AMÉNAGEMENT DE LA LIGNE FERROVIAIRE CAEN-RENNES
M. le président. La parole est à M. Guénhaël Huet, pour exposer sa question, n° 666, relative à l'aménagement de la ligne ferroviaire Caen-Rennes.
M. Guénhaël Huet. Ma question vise à attirer l'attention du secrétaire d'État chargé des transports sur un dossier particulièrement sensible dans la région Basse Normandie : les dessertes ferroviaires. Dominique Bussereau est venu récemment à Caen, où il a pu mesurer l'attente des élus et des nombreux usagers des lignes Granville-Paris et Cherbourg-Paris.
Aujourd'hui, je souhaiterais évoquer la modernisation et l'électrification de la ligne Caen-Rennes, et plus spécifiquement encore celles du tronçon Dol-Avranches-Folligny.
En préalable, je rappelle que Caen-Rennes est une ligne très importante : elle relie deux capitales régionales et intéresse donc de nombreux étudiants, mais aussi des familles et des personnes âgées, en raison de l'existence d'un CHU dans chacune de ces deux villes. Elle permet aussi, dans sa partie sud, un raccordement direct sur la ligne TGV Paris-Rennes-Dol-Saint-Malo, et la possibilité de desservir le mont Saint-Michel dans le cadre du chantier de rétablissement du caractère maritime de ce site. D'ailleurs, en mai 2007, le rapport de M. Claude Liebermann préconisait la desserte ferroviaire du mont Saint-Michel, permettant de relier Paris à Pontorson en deux heures quinze et à Avranches en deux heures trente.
La modernisation de la partie sud de la ligne Caen-Rennes a été définie comme prioritaire à deux reprises, et inscrite dans le contrat de plan 2000-2006, puis dans le contrat de projet État-région 2007-2013. Or, les travaux n'ont pas encore commencé sur cette ligne où les trains continuent de rouler à soixante, voire à quarante kilomètres par heure, sur des voies dont certaines datent de 1911.

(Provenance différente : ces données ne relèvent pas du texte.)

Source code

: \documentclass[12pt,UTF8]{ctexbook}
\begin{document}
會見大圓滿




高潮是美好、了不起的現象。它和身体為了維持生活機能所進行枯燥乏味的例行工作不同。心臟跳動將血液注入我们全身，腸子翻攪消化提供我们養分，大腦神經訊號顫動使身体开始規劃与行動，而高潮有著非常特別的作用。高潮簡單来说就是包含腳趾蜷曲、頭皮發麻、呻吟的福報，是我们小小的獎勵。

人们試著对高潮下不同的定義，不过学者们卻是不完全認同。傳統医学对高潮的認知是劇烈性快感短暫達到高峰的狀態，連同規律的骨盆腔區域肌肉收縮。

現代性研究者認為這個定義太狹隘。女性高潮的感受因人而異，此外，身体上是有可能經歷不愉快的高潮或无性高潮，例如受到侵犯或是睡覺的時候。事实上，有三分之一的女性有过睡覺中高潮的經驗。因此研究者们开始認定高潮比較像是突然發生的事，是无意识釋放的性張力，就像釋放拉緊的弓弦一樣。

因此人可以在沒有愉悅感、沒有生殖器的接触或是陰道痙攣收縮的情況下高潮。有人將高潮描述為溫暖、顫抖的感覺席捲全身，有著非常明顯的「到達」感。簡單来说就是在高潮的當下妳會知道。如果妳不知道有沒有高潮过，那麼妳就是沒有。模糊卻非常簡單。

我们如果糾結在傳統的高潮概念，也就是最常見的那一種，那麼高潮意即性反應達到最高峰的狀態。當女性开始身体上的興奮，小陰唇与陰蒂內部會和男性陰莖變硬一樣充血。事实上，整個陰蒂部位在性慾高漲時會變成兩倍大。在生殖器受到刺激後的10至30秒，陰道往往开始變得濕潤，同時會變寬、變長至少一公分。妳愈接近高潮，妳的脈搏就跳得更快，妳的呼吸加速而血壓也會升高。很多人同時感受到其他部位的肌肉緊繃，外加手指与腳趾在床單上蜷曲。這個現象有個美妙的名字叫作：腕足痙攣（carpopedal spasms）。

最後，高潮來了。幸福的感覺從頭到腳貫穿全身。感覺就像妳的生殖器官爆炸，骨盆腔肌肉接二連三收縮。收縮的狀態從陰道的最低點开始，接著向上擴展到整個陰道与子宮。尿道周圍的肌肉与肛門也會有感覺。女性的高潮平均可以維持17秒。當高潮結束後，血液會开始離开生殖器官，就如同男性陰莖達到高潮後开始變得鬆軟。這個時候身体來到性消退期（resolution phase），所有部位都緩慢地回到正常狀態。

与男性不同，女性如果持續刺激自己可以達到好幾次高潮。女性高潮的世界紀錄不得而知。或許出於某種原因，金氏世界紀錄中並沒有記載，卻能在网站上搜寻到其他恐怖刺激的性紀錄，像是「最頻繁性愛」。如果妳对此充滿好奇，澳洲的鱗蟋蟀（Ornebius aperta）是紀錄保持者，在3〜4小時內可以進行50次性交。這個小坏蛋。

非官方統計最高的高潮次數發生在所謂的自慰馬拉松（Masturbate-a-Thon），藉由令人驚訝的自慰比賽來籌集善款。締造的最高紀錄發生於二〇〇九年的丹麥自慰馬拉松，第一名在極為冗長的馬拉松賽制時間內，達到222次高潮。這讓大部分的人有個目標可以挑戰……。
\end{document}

Compte tenu de tous ces intérêts, monsieur le secrétaire d'État, je vous serais très reconnaissant de bien vouloir indiquer l'échéancier et les modalités des travaux absolument nécessaires de modernisation et d'électrification de la partie sud de la ligne Caen-Rennes.
M. le président. La parole est à M. Christian Blanc, secrétaire d'État chargé du développement de la région capitale.
M. Christian Blanc, secrétaire d'État chargé du développement de la région capitale. Monsieur le député, la modernisation du tronçon reliant Folligny à Dol-de-Bretagne sur la ligne ferroviaire Caen-Rennes est inscrite au contrat de projet 2007-2013, pour un montant de 88 millions d'euros. L'État, qui s'est engagé à hauteur de 23 millions, a d'ores et déjà octroyé les crédits destinés à lancer les études de modernisation de la ligne entre Avranches et Pontorson, ainsi que les études de capacité de la ligne reliant Lison à Pontorson et Dol-de-Bretagne.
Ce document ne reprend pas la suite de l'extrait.